EXERCISE DIRECTIONS
Locate every line in the material below that has the word "right". Copy each of those lines.

MATERIAL TO PROCESS
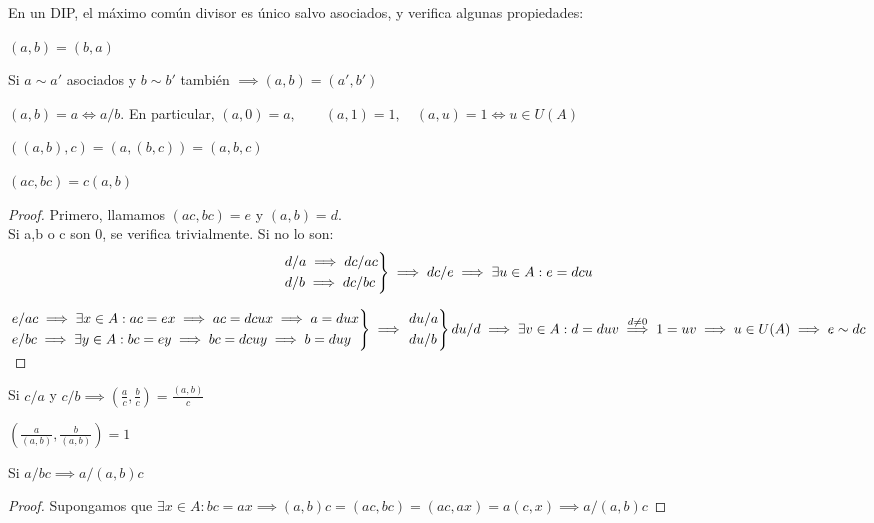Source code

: En un DIP, el máximo común divisor es único salvo asociados, y verifica algunas propiedades:
\begin{nlist}

	\item $(a,b) = (b,a)$

	\item Si $a \sim a'$ asociados y $b \sim b'$ también $\implies (a,b) = (a',b')$

	\item $(a,b) = a \iff a/b$. En particular, $(a,0) = a, \quad  \quad (a,1) = 1, \quad (a,u) = 1 \iff u \in U(A)$

	\item $((a,b),c) = (a,(b,c)) = (a,b,c)$
	\item $(ac,bc) = c(a,b)$\\
	\begin{proof}
	Primero, llamamos $(ac,bc) = e$ y $(a,b) = d$.\\
	Si a,b o c son 0, se verifica trivialmente. Si no lo son:\\
	\[
	\begin{rcases}
	d/a \implies dc/ac\\
	d/b \implies dc/bc\\
\end{rcases} \implies dc/e \implies \exists u \in A : e = dcu
	\]

	$\begin{rcases}e / ac \implies \exists x \in A : ac = ex \implies ac = dcux \implies a = dux\\
	e/bc\implies \exists y \in A : bc = ey \implies bc = dcuy \implies b = duy\end{rcases} \implies \begin{rcases}du/a\\du/b\end{rcases} du/d \\\implies \exists v \in A : d = duv \stackrel{d\ne 0}{\implies} 1=uv \implies u\in U(A) \implies e \sim  dc$


\end{proof}

	\item Si $c/a$ y $c/b\implies \left(\frac{a}{c},\frac{b}{c}\right) =  \frac{(a,b)}{c}$

	\item
	$\left(\frac{a}{(a,b)}, \frac{b}{(a,b)}\right) = 1$

	\item Si $a/bc \implies a/(a,b)c$\\
	\begin{proof}
	Supongamos que $\exists x \in A : bc = ax  \implies (a,b)c = (ac,bc) = (ac,ax) = a(c,x) \implies a/(a,b)c$


\end{proof}
\end{nlist}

ANSWER
	\item Si $c/a$ y $c/b\implies \left(\frac{a}{c},\frac{b}{c}\right) =  \frac{(a,b)}{c}$
	$\left(\frac{a}{(a,b)}, \frac{b}{(a,b)}\right) = 1$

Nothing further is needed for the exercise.